He was pleased with this arrangement. It gave him two days of Sabbath rest — both Saturday and Sunday — in a farming community where such time off was a luxury.

Or the story could have been the other way around, said Glenn Julius, longtime resident of this western York County township. The worker could have come from a family who worshipped on Saturday and thus enjoyed Sunday off, too.

That was about the only thing the 99-year-old was not sure of in an interview that touched on the relationship of the Seventh Day Baptists, a settlement emerging from the Ephrata Cloister, and a congregation known today as Bermudian Church of the Brethren.

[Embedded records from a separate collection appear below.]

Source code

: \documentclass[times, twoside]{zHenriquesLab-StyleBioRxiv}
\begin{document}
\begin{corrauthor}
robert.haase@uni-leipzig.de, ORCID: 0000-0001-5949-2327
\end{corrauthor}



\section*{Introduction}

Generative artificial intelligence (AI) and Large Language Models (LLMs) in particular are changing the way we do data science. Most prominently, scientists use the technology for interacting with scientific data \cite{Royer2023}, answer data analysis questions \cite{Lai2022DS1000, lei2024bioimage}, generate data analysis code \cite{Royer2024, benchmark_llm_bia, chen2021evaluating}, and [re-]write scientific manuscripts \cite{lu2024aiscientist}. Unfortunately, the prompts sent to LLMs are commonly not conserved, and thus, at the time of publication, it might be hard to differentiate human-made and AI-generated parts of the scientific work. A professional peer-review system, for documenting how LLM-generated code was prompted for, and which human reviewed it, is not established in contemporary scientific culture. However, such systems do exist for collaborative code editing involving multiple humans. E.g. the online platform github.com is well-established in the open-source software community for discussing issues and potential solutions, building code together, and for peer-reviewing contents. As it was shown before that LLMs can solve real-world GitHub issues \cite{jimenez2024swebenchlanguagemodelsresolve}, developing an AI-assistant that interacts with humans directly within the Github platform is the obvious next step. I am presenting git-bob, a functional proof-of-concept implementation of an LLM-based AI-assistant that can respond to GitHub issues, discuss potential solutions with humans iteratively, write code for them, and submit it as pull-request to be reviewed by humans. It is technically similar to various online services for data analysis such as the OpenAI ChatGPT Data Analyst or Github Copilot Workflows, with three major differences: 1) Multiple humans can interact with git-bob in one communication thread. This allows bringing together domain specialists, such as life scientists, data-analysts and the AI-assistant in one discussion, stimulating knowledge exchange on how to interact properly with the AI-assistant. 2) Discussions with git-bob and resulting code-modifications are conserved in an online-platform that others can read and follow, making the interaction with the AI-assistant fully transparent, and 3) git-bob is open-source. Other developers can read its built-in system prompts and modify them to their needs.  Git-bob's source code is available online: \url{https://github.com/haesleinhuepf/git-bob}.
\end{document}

The Bermudian Settlement of Seventh Day Baptists formed in the 1700s on the Washington Township land between and around the Bermudian Creek, seen here, and the Big Conewago Creek. The large stone structure is the miller’s house for the Eisenhart or Trimmer Mill, upstream from this point. The mill, knocked out by ice about a century ago, ground wheat for flour and also served as a saw mill and woolen mill. Its list of owners in “Millers’ Tales,” includes several from the Fahnestock family, one of the families associated with the Seventh Day Baptist Church.

The story of the farmworker shows how two groups coming to America in the 1700s to, in part, escape religious persecution could work things out, even while living near each other.

The two Protestant groups differed on two major points: the day of the week that the Bible required worship and attentiveness to the Advent, or second coming of Jesus. That Adventist theology, as it’s called, was a hallmark of the Seventh Day Baptist beliefs as was Saturday worship.

We explored in Part I,  Sect seeks peace in the Bermudian Valley, about how the two groups eventually intermarried and the Seventh Day Baptist group became part of the Bermudian Church of the Brethren by about 1820.

Glenn Julius was primarily responsible for leaving a reminder of those days that the Bermudian Settlement was part of a network of Seventh Day Baptist communities coming from Ephrata and settling in Snow Hill, Franklin County; Salemville, Bedford County; and elsewhere.

He restored a family cemetery on the Markey Farm in this fertile land between the Bermudian and Big Conewago creeks that includes the resting place of members of the Bermudian Settlement or their descendants.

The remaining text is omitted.